Your assignment:
Among the records that follow, find the line with "This is what batching is about." and the line with "It introduces some". Set down those lines and all lines between them exactly, without adding anything.

Pictures paired with source code:
((

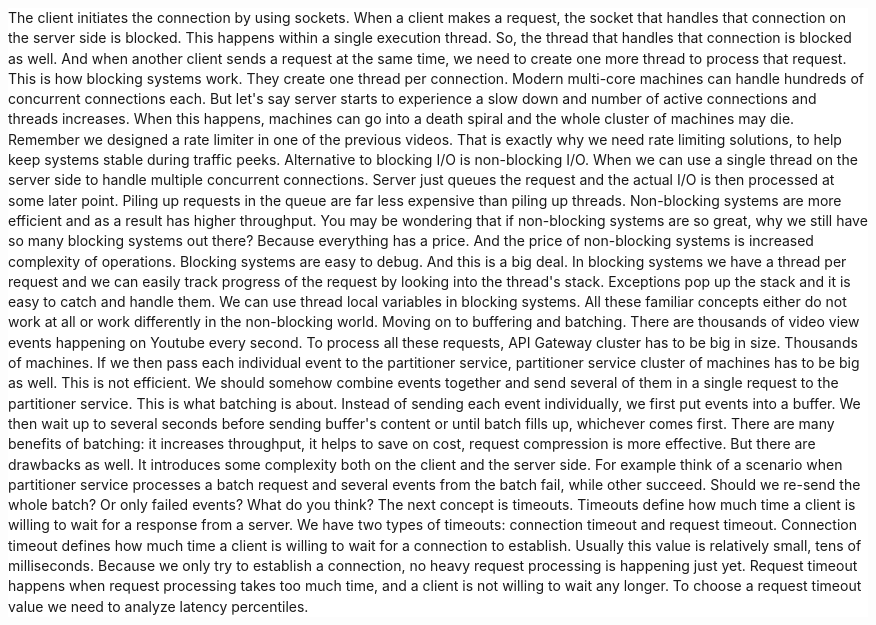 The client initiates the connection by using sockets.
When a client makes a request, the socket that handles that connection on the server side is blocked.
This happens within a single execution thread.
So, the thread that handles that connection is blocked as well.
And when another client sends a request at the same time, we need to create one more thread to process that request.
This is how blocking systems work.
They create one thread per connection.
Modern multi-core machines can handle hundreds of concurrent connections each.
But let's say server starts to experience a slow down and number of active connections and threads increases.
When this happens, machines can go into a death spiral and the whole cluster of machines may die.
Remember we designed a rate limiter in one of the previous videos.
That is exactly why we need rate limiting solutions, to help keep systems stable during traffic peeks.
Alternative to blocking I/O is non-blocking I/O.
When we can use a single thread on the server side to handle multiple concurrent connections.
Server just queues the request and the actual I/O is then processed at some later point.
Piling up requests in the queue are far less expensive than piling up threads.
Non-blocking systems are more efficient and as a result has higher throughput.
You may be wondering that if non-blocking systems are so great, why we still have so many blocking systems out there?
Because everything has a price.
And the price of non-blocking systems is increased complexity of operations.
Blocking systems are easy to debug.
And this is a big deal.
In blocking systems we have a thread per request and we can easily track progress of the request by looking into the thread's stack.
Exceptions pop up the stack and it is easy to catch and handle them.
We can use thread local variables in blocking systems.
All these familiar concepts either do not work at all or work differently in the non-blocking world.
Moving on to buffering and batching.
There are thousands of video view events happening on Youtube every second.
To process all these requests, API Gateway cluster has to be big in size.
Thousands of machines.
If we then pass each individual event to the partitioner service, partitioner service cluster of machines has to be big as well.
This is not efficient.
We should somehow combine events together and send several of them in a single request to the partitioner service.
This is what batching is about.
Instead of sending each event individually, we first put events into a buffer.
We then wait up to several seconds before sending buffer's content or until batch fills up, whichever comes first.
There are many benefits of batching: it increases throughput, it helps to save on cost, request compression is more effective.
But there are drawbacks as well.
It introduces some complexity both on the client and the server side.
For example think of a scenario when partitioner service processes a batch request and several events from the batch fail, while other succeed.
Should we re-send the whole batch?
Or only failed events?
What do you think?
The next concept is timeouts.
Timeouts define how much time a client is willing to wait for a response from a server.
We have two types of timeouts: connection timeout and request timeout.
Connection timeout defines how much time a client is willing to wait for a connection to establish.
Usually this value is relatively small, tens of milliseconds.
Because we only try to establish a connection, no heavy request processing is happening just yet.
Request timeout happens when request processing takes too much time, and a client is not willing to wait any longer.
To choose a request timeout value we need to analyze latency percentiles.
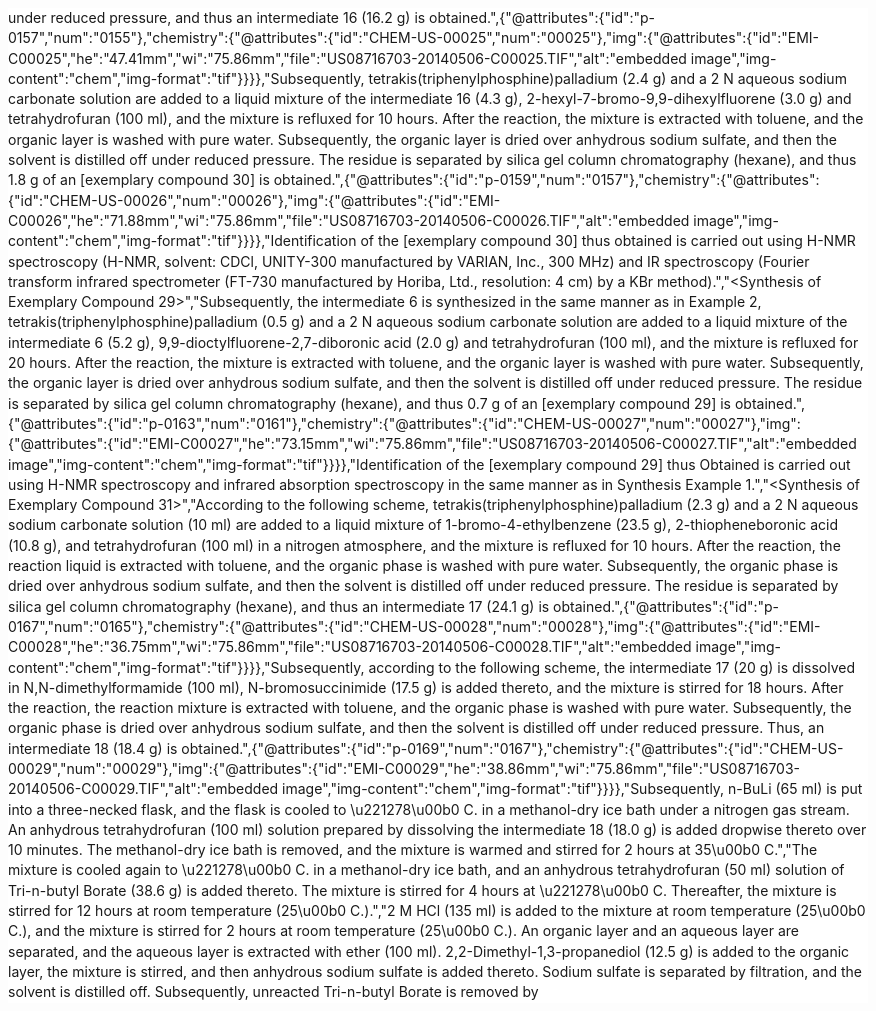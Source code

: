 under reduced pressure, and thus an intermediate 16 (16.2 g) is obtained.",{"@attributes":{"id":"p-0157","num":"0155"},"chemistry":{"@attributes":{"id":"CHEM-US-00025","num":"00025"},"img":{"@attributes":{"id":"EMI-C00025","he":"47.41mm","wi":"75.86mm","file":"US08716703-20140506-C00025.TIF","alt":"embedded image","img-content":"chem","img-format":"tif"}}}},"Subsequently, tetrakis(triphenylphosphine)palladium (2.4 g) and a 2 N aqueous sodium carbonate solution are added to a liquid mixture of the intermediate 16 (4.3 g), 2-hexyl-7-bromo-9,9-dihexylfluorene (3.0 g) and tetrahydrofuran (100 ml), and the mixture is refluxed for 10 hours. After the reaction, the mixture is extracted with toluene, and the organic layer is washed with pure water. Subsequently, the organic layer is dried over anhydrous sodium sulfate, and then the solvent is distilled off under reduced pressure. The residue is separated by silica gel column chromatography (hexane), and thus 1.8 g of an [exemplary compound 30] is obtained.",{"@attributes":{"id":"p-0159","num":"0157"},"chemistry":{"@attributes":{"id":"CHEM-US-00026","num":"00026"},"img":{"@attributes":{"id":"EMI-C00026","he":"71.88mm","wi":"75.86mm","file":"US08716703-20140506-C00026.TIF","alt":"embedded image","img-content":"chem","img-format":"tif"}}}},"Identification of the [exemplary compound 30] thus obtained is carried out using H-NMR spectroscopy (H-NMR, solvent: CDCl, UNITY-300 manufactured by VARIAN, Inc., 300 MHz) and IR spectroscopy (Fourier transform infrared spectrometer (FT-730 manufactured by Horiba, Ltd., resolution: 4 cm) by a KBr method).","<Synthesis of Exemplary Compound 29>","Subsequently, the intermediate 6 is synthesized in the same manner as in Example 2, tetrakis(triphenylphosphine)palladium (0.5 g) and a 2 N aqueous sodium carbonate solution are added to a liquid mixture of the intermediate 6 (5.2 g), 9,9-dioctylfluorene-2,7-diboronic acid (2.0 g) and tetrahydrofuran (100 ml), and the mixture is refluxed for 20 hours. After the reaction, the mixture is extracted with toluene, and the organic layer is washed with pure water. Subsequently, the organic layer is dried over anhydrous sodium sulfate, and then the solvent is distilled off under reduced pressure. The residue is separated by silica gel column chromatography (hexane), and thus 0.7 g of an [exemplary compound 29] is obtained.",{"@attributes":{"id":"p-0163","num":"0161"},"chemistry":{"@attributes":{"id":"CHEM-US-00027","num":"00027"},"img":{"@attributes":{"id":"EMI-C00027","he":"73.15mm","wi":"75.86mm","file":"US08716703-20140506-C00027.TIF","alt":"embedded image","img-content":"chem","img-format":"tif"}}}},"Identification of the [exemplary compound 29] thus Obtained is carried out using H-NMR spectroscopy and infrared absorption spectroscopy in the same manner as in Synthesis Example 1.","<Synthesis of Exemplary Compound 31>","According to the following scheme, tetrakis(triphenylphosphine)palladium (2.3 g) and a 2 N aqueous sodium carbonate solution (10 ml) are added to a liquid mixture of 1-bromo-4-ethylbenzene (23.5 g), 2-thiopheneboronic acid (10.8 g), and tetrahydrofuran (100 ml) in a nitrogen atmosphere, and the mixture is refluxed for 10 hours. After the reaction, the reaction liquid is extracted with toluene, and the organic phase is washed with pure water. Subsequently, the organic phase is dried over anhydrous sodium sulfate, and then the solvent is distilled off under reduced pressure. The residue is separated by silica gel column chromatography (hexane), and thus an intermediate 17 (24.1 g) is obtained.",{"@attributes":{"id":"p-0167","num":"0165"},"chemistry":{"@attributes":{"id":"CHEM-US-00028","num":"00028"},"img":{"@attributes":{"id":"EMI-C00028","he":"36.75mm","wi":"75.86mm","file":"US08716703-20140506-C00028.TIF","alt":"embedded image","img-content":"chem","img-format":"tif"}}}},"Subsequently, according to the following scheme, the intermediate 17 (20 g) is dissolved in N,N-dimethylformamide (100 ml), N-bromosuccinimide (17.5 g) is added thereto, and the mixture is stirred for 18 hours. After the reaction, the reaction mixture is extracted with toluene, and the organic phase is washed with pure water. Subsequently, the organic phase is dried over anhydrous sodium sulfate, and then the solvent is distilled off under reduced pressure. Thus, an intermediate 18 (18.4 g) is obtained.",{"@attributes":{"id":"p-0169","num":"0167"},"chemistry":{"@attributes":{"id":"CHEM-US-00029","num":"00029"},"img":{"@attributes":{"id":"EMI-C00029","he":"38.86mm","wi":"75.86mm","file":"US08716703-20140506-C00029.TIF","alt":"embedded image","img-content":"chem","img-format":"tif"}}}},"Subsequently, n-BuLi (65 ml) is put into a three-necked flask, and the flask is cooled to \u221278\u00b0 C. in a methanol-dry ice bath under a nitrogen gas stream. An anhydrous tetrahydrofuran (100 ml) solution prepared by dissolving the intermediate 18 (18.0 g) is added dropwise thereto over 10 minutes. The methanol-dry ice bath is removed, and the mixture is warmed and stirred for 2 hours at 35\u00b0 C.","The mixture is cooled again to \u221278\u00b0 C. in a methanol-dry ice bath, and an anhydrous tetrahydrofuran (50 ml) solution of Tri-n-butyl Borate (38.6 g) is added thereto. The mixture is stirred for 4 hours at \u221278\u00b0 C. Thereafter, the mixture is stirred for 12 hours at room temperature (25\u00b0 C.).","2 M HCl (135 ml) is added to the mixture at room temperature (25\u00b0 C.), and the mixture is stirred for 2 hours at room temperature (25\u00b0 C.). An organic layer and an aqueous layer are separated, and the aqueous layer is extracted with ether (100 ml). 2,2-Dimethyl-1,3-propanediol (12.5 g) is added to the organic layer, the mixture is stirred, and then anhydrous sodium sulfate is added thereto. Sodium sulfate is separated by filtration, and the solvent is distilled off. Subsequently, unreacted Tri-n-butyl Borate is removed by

))

Expected answer:
This is what batching is about.
Instead of sending each event individually, we first put events into a buffer.
We then wait up to several seconds before sending buffer's content or until batch fills up, whichever comes first.
There are many benefits of batching: it increases throughput, it helps to save on cost, request compression is more effective.
But there are drawbacks as well.
It introduces some complexity both on the client and the server side.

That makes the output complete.